◆ REQUIRED WORK: Write out every line below that includes the word "following".

◆ TASK DATA:
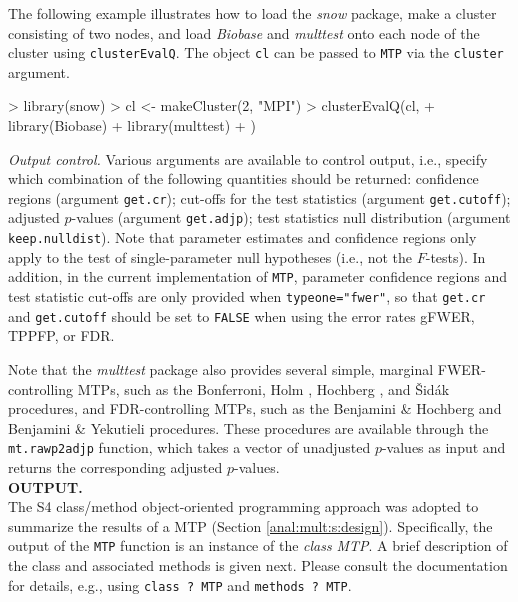 \documentclass[11pt]{article}
\newcommand{\Rpackage}[1]{\textit{#1}}
\newcommand{\Robject}[1]{\texttt{#1}}
\newcommand{\Rclass}[1]{\textit{#1}}
\begin{document}
\begin{description}
The following example illustrates how to load the \Rpackage{snow} package, make a cluster consisting 
of two nodes, and load \Rpackage{Biobase} and \Rpackage{multtest} onto each node of the 
cluster using \Robject{clusterEvalQ}. The object \Robject{cl} can be passed to \Robject{MTP} via
the \Robject{cluster} argument. 

\begin{Schunk}
\begin{Sinput}
> library(snow)
> cl <- makeCluster(2, "MPI")
> clusterEvalQ(cl, {
+     library(Biobase)
+     library(multtest)
+ })
\end{Sinput}
\end{Schunk}

\item{\em Output control.} 
Various arguments are available to control output, i.e., specify which combination of the following quantities should be returned: 
confidence regions (argument \Robject{get.cr}); 
cut-offs for the test statistics (argument \Robject{get.cutoff}); 
adjusted $p$-values (argument \Robject{get.adjp}); 
test statistics null distribution  (argument \Robject{keep.nulldist}). 
Note that parameter estimates and confidence regions only apply to the test of single-parameter null hypotheses (i.e., not the $F$-tests). 
In addition, in the current implementation of \Robject{MTP}, parameter confidence regions and test statistic cut-offs are only provided when \texttt{typeone="fwer"}, so that \Robject{get.cr} and \Robject{get.cutoff} should be set to \Robject{FALSE} when using the error rates gFWER, TPPFP, or FDR.


\end{description}

Note that the \Rpackage{multtest} package also provides several simple, marginal FWER-controlling MTPs, such as the Bonferroni, Holm \cite{Holm79}, Hochberg \cite{Hochberg88}, and \v{S}id\'{a}k \cite{Sidak67} procedures, and FDR-controlling MTPs, such as the Benjamini \& Hochberg \cite{Benjamini&Hochberg95} and Benjamini \& Yekutieli \cite{Benjamini&Yekutieli01} procedures. 
These procedures are available through the \Robject{mt.rawp2adjp} function, which takes a vector of unadjusted $p$-values as input and returns the corresponding adjusted $p$-values.\\


\noindent
{\bf  OUTPUT.}\\


The S4 class/method object-oriented programming approach was adopted to summarize the results of a MTP (Section \ref{anal:mult:s:design}). 
Specifically, the output of the \Robject{MTP} function is an instance of the {\em class} \Rclass{MTP}. 
A brief description of the class and associated methods is given next. Please consult the documentation for details, e.g., using \texttt{class ? MTP} and \texttt{methods ? MTP}. 
\end{document}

◆ OUTPUT FOR THIS TASK:
The following example illustrates how to load the \Rpackage{snow} package, make a cluster consisting 
Various arguments are available to control output, i.e., specify which combination of the following quantities should be returned: 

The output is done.